Up and Running with F#
======================
A gentle guide to a powerful language

> ⚠️ This website is under construction! 

F#'s default package manager and primary package source is called [**NuGet**](https://www.nuget.org). We'll need a charting library called **Plotly.NET** later on, so let's install it:

In [39]:
#r "nuget: FSharp.Data"
#r "nuget: Plotly.NET"
#r "nuget: Plotly.NET.Interactive"
#r "nuget: Deedle"

F# is composed of **expressions**:

In [2]:
open FSharp.Data
open Plotly.NET

[<Literal>]
let url = "http://query1.finance.yahoo.com/v7/finance/download/MSFT?period1=1678116713&period2=1709739113&interval=1d&events=history&includeAdjustedClose=true"

type Stocks = CsvProvider<url> //"https://query1.finance.yahoo.com/v7/finance/download/MSFT?period1=1678116713&period2=1709739113&interval=1d&events=history&includeAdjustedClose=true">

let msft = Stocks.GetSample() //Stocks.Load("https://query1.finance.yahoo.com/v7/finance/download/MSFT?period1=1678116713&period2=1709739113&interval=1d&events=history&includeAdjustedClose=true")


Chart.Line(// high minus low
    xy = [ for row in msft.Rows -> row.Date, row.High - row.Low ]
)

In [3]:
// expressions separated by `;`s
1; 2; 3

// expressions separated by new lines
4
5
6

If you wrap expressions with `[]`, you get a **list**:

In [4]:
// This is a list.
[ 1; 2; 3 ]

// This is also a list.
[
    1
    2
    3
]

All elements of a list must be the of the same *type*. So `[ 1; "a"; true ]` is not valid.

In F#, the `,` separates tuple elements, not collection elements.
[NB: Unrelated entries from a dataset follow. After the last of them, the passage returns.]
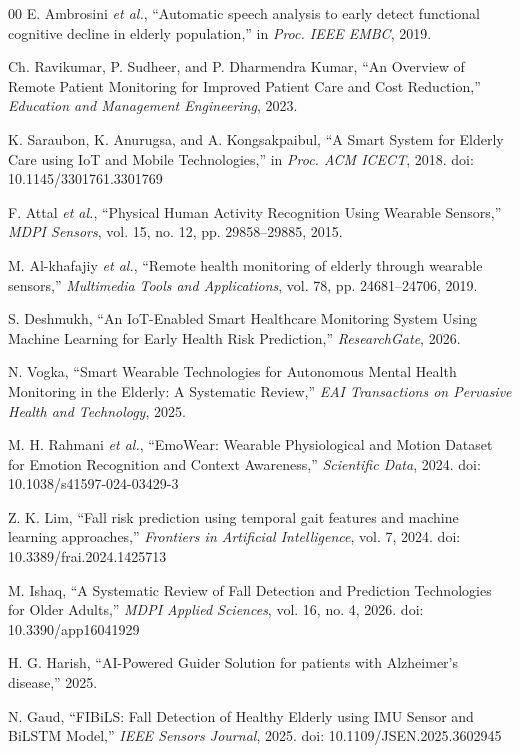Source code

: \documentclass[conference]{IEEEtran}
\begin{document}
\begin{thebibliography}{00}
E. Ambrosini \textit{et al.}, ``Automatic speech analysis to early detect functional cognitive decline in elderly population,'' in \textit{Proc. IEEE EMBC}, 2019.

Ch. Ravikumar, P. Sudheer, and P. Dharmendra Kumar, ``An Overview of Remote Patient Monitoring for Improved Patient Care and Cost Reduction,'' \textit{Education and Management Engineering}, 2023.

K. Saraubon, K. Anurugsa, and A. Kongsakpaibul, ``A Smart System for Elderly Care using IoT and Mobile Technologies,'' in \textit{Proc. ACM ICECT}, 2018. doi: 10.1145/3301761.3301769

F. Attal \textit{et al.}, ``Physical Human Activity Recognition Using Wearable Sensors,'' \textit{MDPI Sensors}, vol. 15, no. 12, pp. 29858--29885, 2015.

M. Al-khafajiy \textit{et al.}, ``Remote health monitoring of elderly through wearable sensors,'' \textit{Multimedia Tools and Applications}, vol. 78, pp. 24681--24706, 2019.

S. Deshmukh, ``An IoT-Enabled Smart Healthcare Monitoring System Using Machine Learning for Early Health Risk Prediction,'' \textit{ResearchGate}, 2026.

N. Vogka, ``Smart Wearable Technologies for Autonomous Mental Health Monitoring in the Elderly: A Systematic Review,'' \textit{EAI Transactions on Pervasive Health and Technology}, 2025.

M. H. Rahmani \textit{et al.}, ``EmoWear: Wearable Physiological and Motion Dataset for Emotion Recognition and Context Awareness,'' \textit{Scientific Data}, 2024. doi: 10.1038/s41597-024-03429-3

Z. K. Lim, ``Fall risk prediction using temporal gait features and machine learning approaches,'' \textit{Frontiers in Artificial Intelligence}, vol. 7, 2024. doi: 10.3389/frai.2024.1425713

M. Ishaq, ``A Systematic Review of Fall Detection and Prediction Technologies for Older Adults,'' \textit{MDPI Applied Sciences}, vol. 16, no. 4, 2026. doi: 10.3390/app16041929

H. G. Harish, ``AI-Powered Guider Solution for patients with Alzheimer's disease,'' 2025.

N. Gaud, ``FIBiLS: Fall Detection of Healthy Elderly using IMU Sensor and BiLSTM Model,'' \textit{IEEE Sensors Journal}, 2025. doi: 10.1109/JSEN.2025.3602945


\end{thebibliography}
\end{document}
Tuples are useful for all kinds of things in F#, and the language comes with a terse syntax for representing them:

In [5]:
// two-ple
1, 2

// 4-ary tuple
3, 4, 5, 6

// Unlike collections (lists and arrays), tuples can hold parameters of different types.
"Erica", 34, false

// Sometimes parentheses are required
(6, 7)

Unnamed: 0,Unnamed: 1
Item1,6
Item2,7


We can use tuples and lists together to plot points:

In [6]:
open Plotly.NET

Chart.Point(
[ 
    1, 2
    2, 4
    3, 3
])

You can also create lists using the range operator `..`,

In [7]:
// start..end (both inclusive)
[ 1..10 ]
// evaluates to [ 1; 2; 3; .. 10 ]

//   ..step..
[ 5 .. -1 .. -5 ]

or by using sequence expressions:

In [8]:
[ for i in 1..10 -> i * i ]

Let's use them together to plot the list of integer squares up to 10:

In [9]:
open Plotly.NET

Chart.Line([ for x in 1 .. 10 -> x, x * x ])

F# supports all the built-in .NET types, as well as one called **`FSharpFunc`**. F# enables function constructs not possible in C#, but being built on top of the .NET Common Language Runtime, F# developers needed a special type not expressable in C# yet. `FSharpFunc` is the name of that .NET type, but in F#, it's simply called a *function*. 

In [10]:
0b00000101uy    // byte
2.              // float
2.0             // float
"abc"           // string
fun x -> x + 2  // int -> int

Types in F# can be thought of as domains, and functions as maps between those domains. Therefore, the way to read `int -> int` is "`int` mapped to `int`".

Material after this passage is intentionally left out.